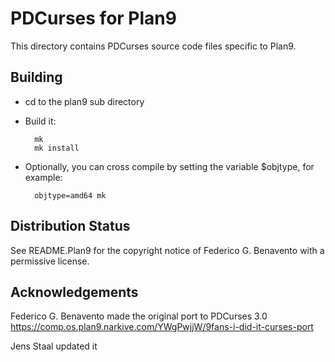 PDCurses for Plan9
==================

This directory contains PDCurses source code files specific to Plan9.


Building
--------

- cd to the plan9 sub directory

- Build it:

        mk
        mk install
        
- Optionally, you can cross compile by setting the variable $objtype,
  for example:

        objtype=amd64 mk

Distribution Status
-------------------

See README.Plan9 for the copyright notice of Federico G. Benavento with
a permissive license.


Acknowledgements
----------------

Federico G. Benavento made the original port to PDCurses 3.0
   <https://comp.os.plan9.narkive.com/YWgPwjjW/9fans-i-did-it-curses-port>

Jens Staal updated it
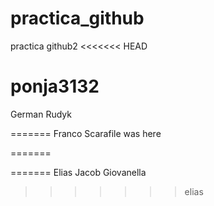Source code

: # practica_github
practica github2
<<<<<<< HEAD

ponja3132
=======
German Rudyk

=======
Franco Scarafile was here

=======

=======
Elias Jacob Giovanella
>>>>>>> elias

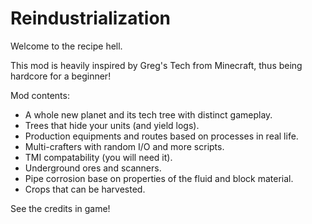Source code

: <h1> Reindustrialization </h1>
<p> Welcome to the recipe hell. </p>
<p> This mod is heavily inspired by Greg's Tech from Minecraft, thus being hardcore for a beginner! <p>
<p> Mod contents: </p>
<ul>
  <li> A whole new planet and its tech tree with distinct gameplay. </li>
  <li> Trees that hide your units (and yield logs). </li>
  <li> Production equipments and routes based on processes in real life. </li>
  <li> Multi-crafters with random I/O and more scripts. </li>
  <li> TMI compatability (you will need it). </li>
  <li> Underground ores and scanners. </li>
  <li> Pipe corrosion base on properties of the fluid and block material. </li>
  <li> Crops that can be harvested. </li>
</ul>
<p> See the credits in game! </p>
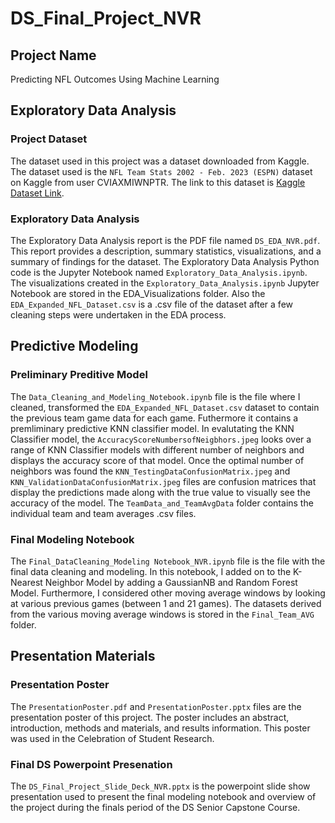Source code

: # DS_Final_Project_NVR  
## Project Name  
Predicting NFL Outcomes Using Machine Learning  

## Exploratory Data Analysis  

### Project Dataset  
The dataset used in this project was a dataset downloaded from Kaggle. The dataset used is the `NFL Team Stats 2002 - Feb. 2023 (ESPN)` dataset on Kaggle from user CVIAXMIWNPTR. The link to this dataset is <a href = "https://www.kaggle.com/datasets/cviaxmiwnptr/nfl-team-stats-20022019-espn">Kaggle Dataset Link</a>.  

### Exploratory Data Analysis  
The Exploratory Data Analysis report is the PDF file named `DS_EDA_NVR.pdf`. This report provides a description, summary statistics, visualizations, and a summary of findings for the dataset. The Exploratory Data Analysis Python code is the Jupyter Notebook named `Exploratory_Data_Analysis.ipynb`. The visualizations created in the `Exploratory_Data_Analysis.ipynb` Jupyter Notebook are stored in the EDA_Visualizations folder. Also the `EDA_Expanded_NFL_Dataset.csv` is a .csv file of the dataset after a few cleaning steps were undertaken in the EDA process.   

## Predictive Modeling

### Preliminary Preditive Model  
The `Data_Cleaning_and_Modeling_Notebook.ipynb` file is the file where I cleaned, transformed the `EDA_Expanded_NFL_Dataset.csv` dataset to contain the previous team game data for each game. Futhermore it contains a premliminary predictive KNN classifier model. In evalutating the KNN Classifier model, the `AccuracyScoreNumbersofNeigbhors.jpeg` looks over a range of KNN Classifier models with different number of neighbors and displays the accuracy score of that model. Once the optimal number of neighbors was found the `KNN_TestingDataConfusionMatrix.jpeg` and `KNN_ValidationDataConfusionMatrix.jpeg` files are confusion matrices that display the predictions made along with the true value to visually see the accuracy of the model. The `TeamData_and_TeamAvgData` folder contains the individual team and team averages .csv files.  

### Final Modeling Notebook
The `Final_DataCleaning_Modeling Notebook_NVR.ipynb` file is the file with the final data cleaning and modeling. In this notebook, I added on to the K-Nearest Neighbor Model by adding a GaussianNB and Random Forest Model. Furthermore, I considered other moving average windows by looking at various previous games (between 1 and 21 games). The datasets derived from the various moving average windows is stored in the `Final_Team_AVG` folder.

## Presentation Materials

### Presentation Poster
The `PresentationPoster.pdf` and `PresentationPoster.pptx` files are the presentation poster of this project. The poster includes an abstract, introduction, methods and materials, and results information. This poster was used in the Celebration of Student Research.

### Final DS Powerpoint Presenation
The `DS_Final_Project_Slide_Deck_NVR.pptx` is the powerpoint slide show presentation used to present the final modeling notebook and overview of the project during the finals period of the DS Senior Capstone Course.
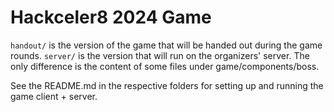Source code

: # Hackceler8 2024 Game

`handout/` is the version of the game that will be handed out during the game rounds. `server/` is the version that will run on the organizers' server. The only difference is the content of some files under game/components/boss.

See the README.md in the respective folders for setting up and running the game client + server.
------------------------
**What is being asked**
Check each line of the listing above for the string "Federico", and report how many lines contain it, as a number alone.

**Solution for this problem**
2